INSTRUCTIONS FOR THE TASK
The result should be the full listing copied exactly, with no pictures in it.

DATA TO EXAMINE
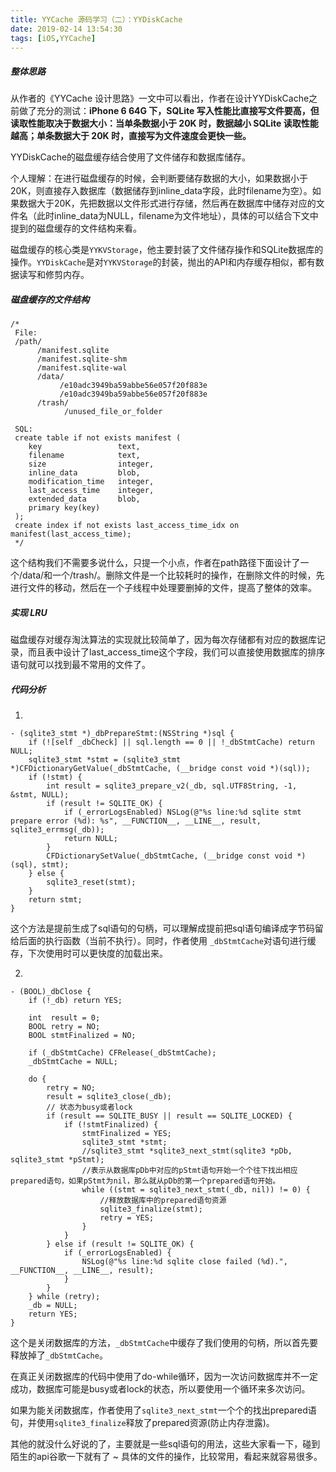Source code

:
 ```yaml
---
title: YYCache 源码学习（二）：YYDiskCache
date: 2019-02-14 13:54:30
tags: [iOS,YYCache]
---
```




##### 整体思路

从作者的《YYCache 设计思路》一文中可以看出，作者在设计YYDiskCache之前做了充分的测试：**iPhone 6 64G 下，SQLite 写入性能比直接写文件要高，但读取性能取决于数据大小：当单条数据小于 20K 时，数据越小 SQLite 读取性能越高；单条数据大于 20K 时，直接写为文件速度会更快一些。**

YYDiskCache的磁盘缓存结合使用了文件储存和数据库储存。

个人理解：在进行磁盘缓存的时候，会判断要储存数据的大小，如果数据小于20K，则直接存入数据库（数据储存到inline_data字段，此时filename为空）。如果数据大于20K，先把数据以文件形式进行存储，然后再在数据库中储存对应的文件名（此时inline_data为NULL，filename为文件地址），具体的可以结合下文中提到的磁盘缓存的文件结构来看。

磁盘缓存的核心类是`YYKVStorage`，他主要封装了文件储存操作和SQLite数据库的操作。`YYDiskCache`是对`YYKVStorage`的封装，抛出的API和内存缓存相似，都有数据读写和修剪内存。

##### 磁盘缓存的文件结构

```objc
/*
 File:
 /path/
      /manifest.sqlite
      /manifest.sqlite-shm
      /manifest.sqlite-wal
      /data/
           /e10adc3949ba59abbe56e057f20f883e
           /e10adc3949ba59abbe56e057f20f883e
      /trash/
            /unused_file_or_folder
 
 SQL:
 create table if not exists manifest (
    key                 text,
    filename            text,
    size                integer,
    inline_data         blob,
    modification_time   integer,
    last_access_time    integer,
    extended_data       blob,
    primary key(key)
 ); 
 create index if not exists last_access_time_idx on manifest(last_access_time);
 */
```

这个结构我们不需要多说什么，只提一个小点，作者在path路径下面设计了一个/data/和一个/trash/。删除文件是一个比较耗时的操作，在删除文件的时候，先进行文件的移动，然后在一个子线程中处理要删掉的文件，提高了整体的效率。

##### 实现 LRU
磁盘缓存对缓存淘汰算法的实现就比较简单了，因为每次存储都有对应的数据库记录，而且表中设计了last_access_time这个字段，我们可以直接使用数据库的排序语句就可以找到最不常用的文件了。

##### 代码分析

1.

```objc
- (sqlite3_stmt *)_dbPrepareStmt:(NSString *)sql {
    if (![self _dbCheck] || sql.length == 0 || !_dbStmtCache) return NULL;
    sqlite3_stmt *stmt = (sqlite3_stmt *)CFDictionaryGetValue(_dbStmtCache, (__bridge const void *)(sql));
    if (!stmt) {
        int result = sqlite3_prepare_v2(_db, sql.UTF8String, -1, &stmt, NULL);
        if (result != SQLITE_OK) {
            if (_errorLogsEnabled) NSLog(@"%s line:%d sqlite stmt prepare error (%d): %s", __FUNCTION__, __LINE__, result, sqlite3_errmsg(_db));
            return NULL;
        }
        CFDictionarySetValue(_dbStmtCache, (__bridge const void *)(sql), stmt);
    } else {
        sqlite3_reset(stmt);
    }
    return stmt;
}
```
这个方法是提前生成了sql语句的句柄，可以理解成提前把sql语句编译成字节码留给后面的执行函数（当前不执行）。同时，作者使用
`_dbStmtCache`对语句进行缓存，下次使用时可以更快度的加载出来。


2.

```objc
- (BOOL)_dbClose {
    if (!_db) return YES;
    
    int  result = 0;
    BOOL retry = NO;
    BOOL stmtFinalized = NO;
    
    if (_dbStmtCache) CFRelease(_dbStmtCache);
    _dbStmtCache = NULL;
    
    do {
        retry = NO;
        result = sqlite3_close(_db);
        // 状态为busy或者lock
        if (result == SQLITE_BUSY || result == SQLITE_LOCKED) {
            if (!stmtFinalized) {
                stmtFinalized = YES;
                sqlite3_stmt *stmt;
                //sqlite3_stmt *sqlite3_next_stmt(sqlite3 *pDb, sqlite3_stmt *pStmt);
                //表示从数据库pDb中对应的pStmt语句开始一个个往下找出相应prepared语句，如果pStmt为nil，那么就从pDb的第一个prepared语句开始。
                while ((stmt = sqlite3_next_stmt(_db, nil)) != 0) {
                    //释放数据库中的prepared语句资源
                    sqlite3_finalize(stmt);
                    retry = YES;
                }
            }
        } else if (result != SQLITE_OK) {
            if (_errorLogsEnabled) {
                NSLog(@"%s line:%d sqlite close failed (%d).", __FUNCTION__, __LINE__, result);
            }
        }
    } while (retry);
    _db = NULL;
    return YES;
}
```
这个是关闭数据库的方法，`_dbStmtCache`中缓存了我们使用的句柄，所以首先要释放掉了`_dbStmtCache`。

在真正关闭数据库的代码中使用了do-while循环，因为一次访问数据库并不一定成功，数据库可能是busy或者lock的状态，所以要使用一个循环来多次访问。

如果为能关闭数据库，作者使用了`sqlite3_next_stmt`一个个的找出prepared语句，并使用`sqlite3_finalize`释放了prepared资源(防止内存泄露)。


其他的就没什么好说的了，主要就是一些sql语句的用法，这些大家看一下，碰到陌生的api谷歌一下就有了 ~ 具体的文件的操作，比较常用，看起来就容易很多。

TASK SOLUTION
Source code

:
 ```yaml
---
title: YYCache 源码学习（二）：YYDiskCache
date: 2019-02-14 13:54:30
tags: [iOS,YYCache]
---
```




##### 整体思路

从作者的《YYCache 设计思路》一文中可以看出，作者在设计YYDiskCache之前做了充分的测试：**iPhone 6 64G 下，SQLite 写入性能比直接写文件要高，但读取性能取决于数据大小：当单条数据小于 20K 时，数据越小 SQLite 读取性能越高；单条数据大于 20K 时，直接写为文件速度会更快一些。**

YYDiskCache的磁盘缓存结合使用了文件储存和数据库储存。

个人理解：在进行磁盘缓存的时候，会判断要储存数据的大小，如果数据小于20K，则直接存入数据库（数据储存到inline_data字段，此时filename为空）。如果数据大于20K，先把数据以文件形式进行存储，然后再在数据库中储存对应的文件名（此时inline_data为NULL，filename为文件地址），具体的可以结合下文中提到的磁盘缓存的文件结构来看。

磁盘缓存的核心类是`YYKVStorage`，他主要封装了文件储存操作和SQLite数据库的操作。`YYDiskCache`是对`YYKVStorage`的封装，抛出的API和内存缓存相似，都有数据读写和修剪内存。

##### 磁盘缓存的文件结构

```objc
/*
 File:
 /path/
      /manifest.sqlite
      /manifest.sqlite-shm
      /manifest.sqlite-wal
      /data/
           /e10adc3949ba59abbe56e057f20f883e
           /e10adc3949ba59abbe56e057f20f883e
      /trash/
            /unused_file_or_folder
 
 SQL:
 create table if not exists manifest (
    key                 text,
    filename            text,
    size                integer,
    inline_data         blob,
    modification_time   integer,
    last_access_time    integer,
    extended_data       blob,
    primary key(key)
 ); 
 create index if not exists last_access_time_idx on manifest(last_access_time);
 */
```

这个结构我们不需要多说什么，只提一个小点，作者在path路径下面设计了一个/data/和一个/trash/。删除文件是一个比较耗时的操作，在删除文件的时候，先进行文件的移动，然后在一个子线程中处理要删掉的文件，提高了整体的效率。

##### 实现 LRU
磁盘缓存对缓存淘汰算法的实现就比较简单了，因为每次存储都有对应的数据库记录，而且表中设计了last_access_time这个字段，我们可以直接使用数据库的排序语句就可以找到最不常用的文件了。

##### 代码分析

1.

```objc
- (sqlite3_stmt *)_dbPrepareStmt:(NSString *)sql {
    if (![self _dbCheck] || sql.length == 0 || !_dbStmtCache) return NULL;
    sqlite3_stmt *stmt = (sqlite3_stmt *)CFDictionaryGetValue(_dbStmtCache, (__bridge const void *)(sql));
    if (!stmt) {
        int result = sqlite3_prepare_v2(_db, sql.UTF8String, -1, &stmt, NULL);
        if (result != SQLITE_OK) {
            if (_errorLogsEnabled) NSLog(@"%s line:%d sqlite stmt prepare error (%d): %s", __FUNCTION__, __LINE__, result, sqlite3_errmsg(_db));
            return NULL;
        }
        CFDictionarySetValue(_dbStmtCache, (__bridge const void *)(sql), stmt);
    } else {
        sqlite3_reset(stmt);
    }
    return stmt;
}
```
这个方法是提前生成了sql语句的句柄，可以理解成提前把sql语句编译成字节码留给后面的执行函数（当前不执行）。同时，作者使用
`_dbStmtCache`对语句进行缓存，下次使用时可以更快度的加载出来。


2.

```objc
- (BOOL)_dbClose {
    if (!_db) return YES;
    
    int  result = 0;
    BOOL retry = NO;
    BOOL stmtFinalized = NO;
    
    if (_dbStmtCache) CFRelease(_dbStmtCache);
    _dbStmtCache = NULL;
    
    do {
        retry = NO;
        result = sqlite3_close(_db);
        // 状态为busy或者lock
        if (result == SQLITE_BUSY || result == SQLITE_LOCKED) {
            if (!stmtFinalized) {
                stmtFinalized = YES;
                sqlite3_stmt *stmt;
                //sqlite3_stmt *sqlite3_next_stmt(sqlite3 *pDb, sqlite3_stmt *pStmt);
                //表示从数据库pDb中对应的pStmt语句开始一个个往下找出相应prepared语句，如果pStmt为nil，那么就从pDb的第一个prepared语句开始。
                while ((stmt = sqlite3_next_stmt(_db, nil)) != 0) {
                    //释放数据库中的prepared语句资源
                    sqlite3_finalize(stmt);
                    retry = YES;
                }
            }
        } else if (result != SQLITE_OK) {
            if (_errorLogsEnabled) {
                NSLog(@"%s line:%d sqlite close failed (%d).", __FUNCTION__, __LINE__, result);
            }
        }
    } while (retry);
    _db = NULL;
    return YES;
}
```
这个是关闭数据库的方法，`_dbStmtCache`中缓存了我们使用的句柄，所以首先要释放掉了`_dbStmtCache`。

在真正关闭数据库的代码中使用了do-while循环，因为一次访问数据库并不一定成功，数据库可能是busy或者lock的状态，所以要使用一个循环来多次访问。

如果为能关闭数据库，作者使用了`sqlite3_next_stmt`一个个的找出prepared语句，并使用`sqlite3_finalize`释放了prepared资源(防止内存泄露)。


其他的就没什么好说的了，主要就是一些sql语句的用法，这些大家看一下，碰到陌生的api谷歌一下就有了 ~ 具体的文件的操作，比较常用，看起来就容易很多。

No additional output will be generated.